Après une première proposition autour de 75 euros le mètre carré, le service des domaines a donné un avis pour un prix porté entre 100 et 150 euros, plus proche du marché donc, ce qui peut déjà être matière à rassurer. Le terrain n’est pas bradé, même si ce prix reste relativement raisonnable pour un terrain dans la ville même de Mâcon, quartier de Flacé.

Si l’on observe les étapes de l’Ehpad proche, qui s’est étendu sur des terrains adjacents, on peut craindre également des extensions pour l’école. Mais Jean-Philippe Belleville, président de l’OGEC [3] du centre scolaire Notre Dame Ozanam, veut rassurer, l’école prévue n’a pas vocation à s’étendre en superficie au sol, une fois construite. Si extension il y avait, ce serait de manière verticale, avec un projet qui prévoit deux niveaux, et la capacité ensuite de créer un troisième niveau. Le fait d’une école élémentaire, avec deux cents élèves, fait penser qu’il n’y a pas volonté ni vocation à une augmentation des effectifs.

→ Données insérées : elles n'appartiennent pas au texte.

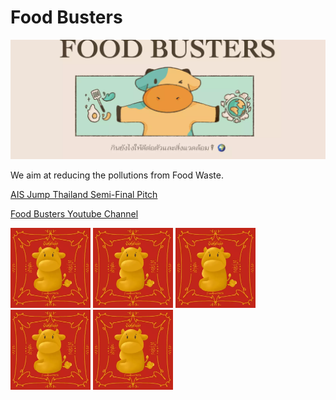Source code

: # Food Busters

![](../images/fb-banner.webp)

We aim at reducing the pollutions from Food Waste.

[AIS Jump Thailand Semi-Final Pitch](https://fb.watch/9nyyXEm70D/)

[Food Busters Youtube Channel](https://www.youtube.com/channel/UC_RxtBPbaHon60Gs1Wo5W-Q)

<img src="../images/redsomwua.webp" width=128>
<img src="../images/redsomwua.webp" width=128>
<img src="../images/redsomwua.webp" width=128>
<img src="../images/redsomwua.webp" width=128>
<img src="../images/redsomwua.webp" width=128>
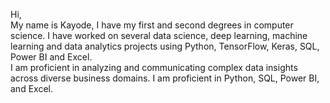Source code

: Hi,<br>
My name is Kayode, I have my first and second degrees in computer science. I have worked on several data science, deep learning, machine learning and data analytics projects using Python, TensorFlow, Keras, SQL, Power BI and Excel.<br>
I am proficient in analyzing and communicating complex data insights across diverse business domains.
I am proficient in Python, SQL, Power BI, and Excel.


<!---
yahayakayode/yahayakayode is a ✨ special ✨ repository because its `README.md` (this file) appears on your GitHub profile.
You can click the Preview link to take a look at your changes.
--->
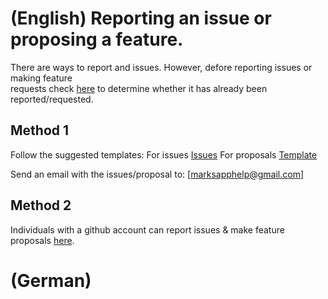 # (English) Reporting an issue or proposing a feature.

There are ways to report and issues. However, defore reporting issues or making feature  
requests check [here](https://github.com/hcuffy/My-Marks/issues) to determine whether
it has already been reported/requested.

## Method 1

Follow the suggested templates: For issues [Issues](https://github.com/hcuffy/My-Marks/blob/master/.github/ISSUE_TEMPLATE/bug_report.md) For proposals [Template](https://github.com/hcuffy/My-Marks/blob/master/.github/ISSUE_TEMPLATE/feature_request.md)

Send an email with the issues/proposal to: [marksapphelp@gmail.com]

## Method 2

Individuals with a github account can report issues & make feature proposals [here](https://github.com/hcuffy/My-Marks/issues/new/choose).

# (German)
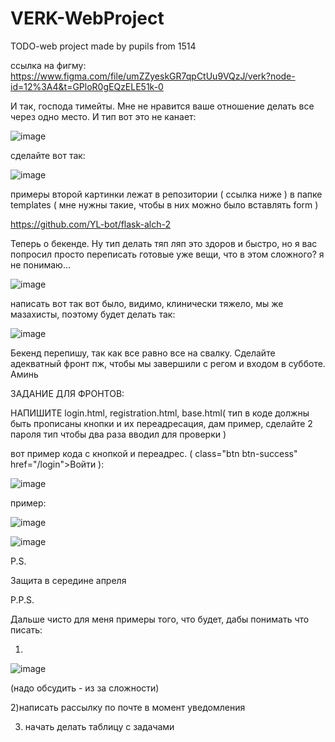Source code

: # VERK-WebProject
TODO-web project made by pupils from 1514

ссылка на фигму:  https://www.figma.com/file/umZZyeskGR7qpCtUu9VQzJ/verk?node-id=12%3A4&t=GPloR0gEQzELE51k-0

И так, господа тимейты. Мне не нравится ваше отношение делать все через одно место. И тип вот это не канает:

![image](https://user-images.githubusercontent.com/102421671/222896384-d22be1ea-c99d-4ee0-9ccd-143bf2a339a6.png)


сделайте вот так:

![image](https://user-images.githubusercontent.com/102421671/222896423-4d62066e-208d-4007-a82a-f0ba2ba7ea91.png)

примеры второй картинки лежат в репозитории ( ссылка ниже ) в папке templates ( мне нужны такие, чтобы в них можно было вставлять form )

https://github.com/YL-bot/flask-alch-2

Теперь о бекенде. Ну тип делать тяп ляп это здоров и быстро, но я вас попросил просто переписать готовые уже вещи, что в этом сложного? я не понимаю... 

![image](https://user-images.githubusercontent.com/102421671/222896544-54deab25-8d58-4487-80f6-8a1b5d8bd9c1.png)

написать вот так вот было, видимо, клинически тяжело, мы же мазахисты, поэтому будет делать так:

![image](https://user-images.githubusercontent.com/102421671/222896597-48f6874e-7f3f-4030-a6e3-b33e4677fbe9.png)


Бекенд перепишу, так как все равно все на свалку. Сделайте адекватный фронт пж, чтобы мы завершили с регом и входом в субботе. Аминь


ЗАДАНИЕ ДЛЯ ФРОНТОВ:

НАПИШИТЕ login.html, registration.html, base.html( тип в коде должны быть прописаны кнопки и их переадресация, дам пример, сделайте 2 пароля тип чтобы два раза вводил для проверки )

вот пример кода с кнопкой и переадрес. (  class="btn btn-success" href="/login">Войти ):

![image](https://user-images.githubusercontent.com/102421671/222967685-63f1be86-0cff-4bf1-b660-451e9fa11d95.png)


пример:

![image](https://user-images.githubusercontent.com/102421671/222967599-86834f74-2e24-4d12-83c7-2a8032e9e882.png)

![image](https://user-images.githubusercontent.com/102421671/222967767-2fbd1b20-3ef0-4b9c-9aa8-64b39d119d5e.png)



P.S. 

Защита в середине апреля



P.P.S.

Дальше чисто для меня примеры того, что будет, дабы понимать что писать:

1)

![image](https://user-images.githubusercontent.com/102421671/222967833-b8de0431-1584-493d-a510-1a6b776517d1.png)

(надо обсудить - из за сложности)


2)написать рассылку по почте в момент уведомления

3) начать делать таблицу с задачами 

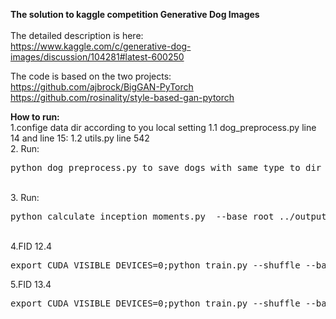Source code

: **The solution to kaggle competition Generative Dog Images**<br><br>
The detailed description is here:<br>
https://www.kaggle.com/c/generative-dog-images/discussion/104281#latest-600250 <br>

The code is based on the two projects:<br>
https://github.com/ajbrock/BigGAN-PyTorch<br>
https://github.com/rosinality/style-based-gan-pytorch

**How to run:**
<br>
1.confige data dir according to you local setting
1.1 dog_preprocess.py  line 14 and line 15: 
1.2 utils.py line 542
<br>
2. Run:
<pre>python dog_preprocess.py to save dogs with same type to dir accordingly.</pre>
<br>
3. Run:
<pre>python calculate_inception_moments.py  --base_root ../output --dataset DogOrigin96</pre>
<br>
4.FID 12.4<br>
<pre>
export CUDA_VISIBLE_DEVICES=0;python train.py --shuffle --batch_size 32 --num_G_accumulations 1 --num_D_accumulations 1 --num_epochs 200 --num_D_steps 1 --G_lr 1e-4 --D_lr 6e-4 --dataset DogOrigin96 --bottom_width 6 --G_ortho 0.0 --G_attn 0 --D_attn 0 --G_init ortho --D_init ortho --ema --use_ema --ema_start 2000 --test_every 25 --save_every 10 --num_best_copies 5 --num_save_copies 2 --G_ch 24 --D_ch 24 --seed 0 --augment 1 --add_blur --add_style --on_kaggle --base_root ../output --crop_mode 8 --experiment_name i96_ch24_hinge_ema_dstep1_bs32_noatt_glr0001_glr0006_aug_init_ortho_blur_style_origin_crop_mode8
</pre>
5.FID 13.4<br>
<pre>
export CUDA_VISIBLE_DEVICES=0;python train.py --shuffle --batch_size 32 --num_G_accumulations 1 --num_D_accumulations 1 --num_epochs 200 --num_D_steps 1 --G_lr 1e-4 --D_lr 6e-4 --dataset DogOrigin96 --bottom_width 6 --G_ortho 0.0 --G_attn 0 --D_attn 0 --G_init ortho --D_init ortho --ema --use_ema --ema_start 2000 --test_every 25 --save_every 10 --num_best_copies 5 --num_save_copies 2 --G_ch 24 --D_ch 24 --seed 0 --augment 1 --add_blur --add_style --on_kaggle --base_root ../output --crop_mode 3 --experiment_name i96_ch24_hinge_ema_dstep1_bs32_noatt_glr0001_glr0006_aug_init_ortho_blur_style_origin_crop_mode3
</pre>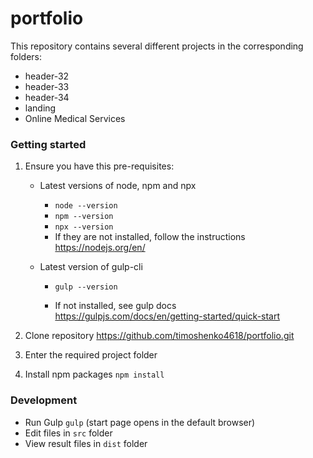 # portfolio

This repository contains several different projects in the corresponding folders:
* header-32
* header-33
* header-34
* landing
* Online Medical Services

### Getting started

1. Ensure you have this pre-requisites:

    *  Latest versions of node, npm and npx 
        * `node --version`
        * `npm --version`
        * `npx --version`
        * If they are not installed, follow the instructions https://nodejs.org/en/

    * Latest version of gulp-cli 
        * `gulp --version`

        * If not installed, see gulp docs https://gulpjs.com/docs/en/getting-started/quick-start 


2. Clone repository https://github.com/timoshenko4618/portfolio.git

3. Enter the required project folder

4. Install npm packages  `npm install`


### Development

* Run Gulp `gulp` (start page opens in the default browser)
* Edit files in `src` folder
* View result files in `dist` folder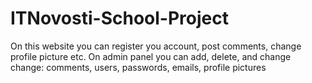 # ITNovosti-School-Project
On this website you can register you account, post comments, change profile picture etc.
On admin panel you can add, delete, and change change: comments, users, passwords, emails, profile pictures
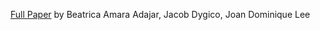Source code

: [Full Paper](https://docs.google.com/document/d/1dmkwEwivZnjAFI4X7ny1E4tjm_mnl8sVuhjMp_3Hxyo/edit?usp=sharing) by Beatrica Amara Adajar, Jacob Dygico, Joan Dominique Lee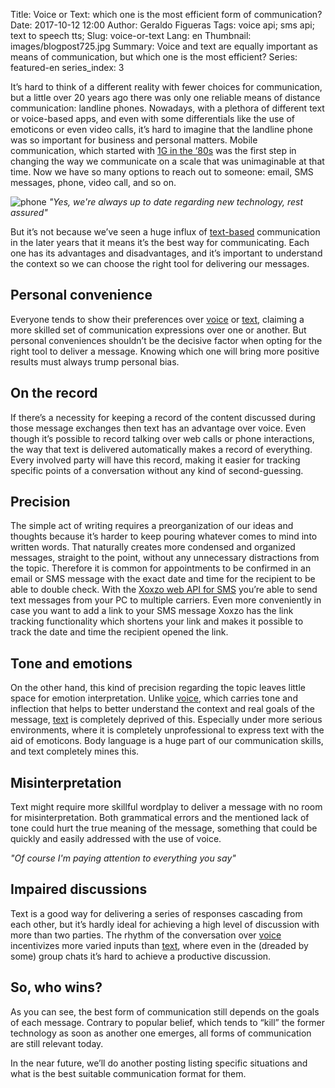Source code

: Title: Voice or Text: which one is the most efficient form of communication?
Date: 2017-10-12 12:00
Author: Geraldo Figueras
Tags: voice api; sms api; text to speech tts;
Slug: voice-or-text
Lang: en
Thumbnail: images/blogpost725.jpg
Summary: Voice and text are equally important as means of communication, but which one is the most efficient?
Series: featured-en
series_index: 3


It’s hard to think of a different reality with fewer choices for communication, but a little over 20 years ago there was only one reliable means of distance communication: landline phones. Nowadays, with a plethora of different text or voice-based apps, and even with some differentials like the use of emoticons or even video calls, it’s hard to imagine that the landline phone was so important for business and personal matters. Mobile communication, which started with [1G in the ‘80s](https://blog.xoxzo.com/en/2018/07/24/history-of-1g/) was the first step in changing the way we communicate on a scale that was unimaginable at that time. Now we have so many options to reach out to someone: email, SMS messages, phone, video call, and so on. 


![phone](/images/blogpost725.jpg)
_"Yes, we're always up to date regarding new technology, rest assured"_ 

But it’s not because we’ve seen a huge influx of [text-based](https://www.xoxzo.com/en/about/sms-api/) communication in the later years that it means it’s the best way for communicating. Each one has its advantages and disadvantages, and it’s important to understand the context so we can choose the right tool for delivering our messages.

## Personal convenience
Everyone tends to show their preferences over [voice](https://www.xoxzo.com/en/about/voice-api/) or [text](https://www.xoxzo.com/en/about/sms-api/), claiming a more skilled set of communication expressions over one or another. But personal conveniences shouldn’t be the decisive factor when opting for the right tool to deliver a message. Knowing which one will bring more positive results must always trump personal bias.

## On the record
 
If there’s a necessity for keeping a record of the content discussed during those message exchanges then text has an advantage over voice. Even though it’s possible to record talking over web calls or phone interactions, the way that text is delivered automatically makes a record of everything. Every involved party will have this record, making it easier for tracking specific points of a conversation without any kind of second-guessing.
 
## Precision
 
The simple act of writing requires a preorganization of our ideas and thoughts because it’s harder to keep pouring whatever comes to mind into written words. That naturally creates more condensed and organized messages, straight to the point, without any unnecessary distractions from the topic. Therefore it is common for appointments to be confirmed in an email or SMS message with the exact date and time for the recipient to be able to double check. With the [Xoxzo web API for SMS](https://www.xoxzo.com/en/about/sms-api/) you’re able to send text messages from your PC to multiple carriers. Even more conveniently in case you want to add a link to your SMS message Xoxzo has the link tracking functionality which shortens your link and makes it possible to track the date and time the recipient opened the link.
 
## Tone and emotions
 
On the other hand, this kind of precision regarding the topic leaves little space for emotion interpretation. Unlike [voice](https://www.xoxzo.com/en/about/voice-api/), which carries tone and inflection that helps to better understand the context and real goals of the message, [text](https://www.xoxzo.com/en/about/sms-api/) is completely deprived of this. Especially under more serious environments, where it is completely unprofessional to express text with the aid of emoticons. Body language is a huge part of our communication skills, and text completely mines this.
 
## Misinterpretation
 
Text might require more skillful wordplay to deliver a message with no room for misinterpretation. Both grammatical errors and the mentioned lack of tone could hurt the true meaning of the message, something that could be quickly and easily addressed with the use of voice.


_"Of course I'm paying attention to everything you say"_
 
## Impaired discussions
 
Text is a good way for delivering a series of responses cascading from each other, but it’s hardly ideal for achieving a high level of discussion with more than two parties. The rhythm of the conversation over [voice](https://www.xoxzo.com/en/about/voice-api/) incentivizes more varied inputs than [text](https://www.xoxzo.com/en/about/sms-api/), where even in the (dreaded by some) group chats it’s hard to achieve a productive discussion.

## So, who wins?

As you can see, the best form of communication still depends on the goals of each message. Contrary to popular belief, which tends to “kill” the former technology as soon as another one emerges, all forms of communication are still relevant today.
 
In the near future, we’ll do another posting listing specific situations and what is the best suitable communication format for them.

Mais Jean-Philippe Belleville est juge et parti, conseiller municipal de la majorité, par ailleurs en charge du « secteur patrimonial remarquable ». Cette concomitance n’est pas sans rappeler celle qui, rue de la Liberté à Flacé, concerne la destruction de l’hôtel Cyrano, maison bourgeoise de l’ancien président directeur général de Joker, pour le remplacer par un immeuble [4]. Ce projet concerne Gérard Colon, conseiller municipal réélu de la majorité...

Mais revenons au stade de Flacé et à son utilité première. C’est bien le transfert vers le stade Griezmann, encore sous-utilisé, qui s’opère pour le club de football RC Flacé, dépendant de l’union des clubs mâconnais, ou vers un stade nouveau au chemin de la Lye pour les Marshalls, club de football américain. Ce n’est pas tant le nombre de kilomètres à effectuer vers ces zones qui peut être préoccupant, comme déjà plusieurs usagers des clubs ne sont pas résidents locaux de Flacé, mais le principe même d’un éloignement, d’une externalisation et d’une concentration éloignée de la pratique sportive.

On retrouve ce même problème avec la suppression prévue d’un stade dans le quartier de La Chanaye, avec une nouvelle structure sportive prévue sur des terres agricoles, vers l’extérieur du quartier donc, après l’aérodrome et l’autoroute, chemin de la Lye. Si on peut regretter qu’un stade ainsi installé à Flacé ne profite pas à grand monde, on peut d’une part apprécier ce rare espace vert, d’autre part espérer qu’on conserve le principe d’un espace non artificialisé mais avec d’autres finalités.

Un tel terrain, en ville, en quartier, ce peut être un espace de rassemblement, un espace festif, un endroit préservé du bitume, un espace de loisirs, une zone ouverte. C’est toutes ces possibilités qu’on enlève au quartier. Le choix d’une privatisation pose question, c’est une perte d’espace public, tout simplement, une perte de maîtrise par la population sur des terrains maintenant précieux, rares…

Et la vente pour une école privée pose aussi question, il n’est pas interdit de regretter la mise en valeur d’un enseignement confessionnel, qui relève par définition d’une forme d’endoctrinement, d’autant plus quand ce choix revêt un impact problématique tel.

Un panneau d’information dans la Grisière (ou ce qu’il en reste, une page blanche pour l’avenir)

Et la suite ?

La logique d’urbanisation, d’artificialisation des sols, dans Mâcon, on le voit, n’est pas nouvelle. Elle est initiée dans les années 1960 au moins, avec des aises certaines sur les anciennes communes de Saint-Clément et de Flacé. Mais cette logique continue, dans une soif incessante d’accroissement urbain. Et c’est bien pour le profit de Mâcon que l’artificialisation des terres agricoles de Sancé se profile, au Nord, par exemple, et qu’on grappille dans l’espace mâconnais toute terre encore disponible.

Il paraît difficile d’aller à l’encontre de ce rouleau compresseur municipal, d’autant plus incarné par un maire et une majorité qui n’échangent pas, qui ne consultent pas, qui n’écoutent pas.

Les élus du groupe Mâcon Citoyens ont réagi très vite au projet de vente du terrain du stade, en s’y opposant d’abord, avec l’organisation de réunions publiques ensuite, puis avec la mise en ligne d’une pétition [5]. Un collectif indépendant a pris le relais, ce qui lui permet sans doute d’éviter le risque d’une récupération politique et la crainte des habitants d’être associés à un groupe politique précis.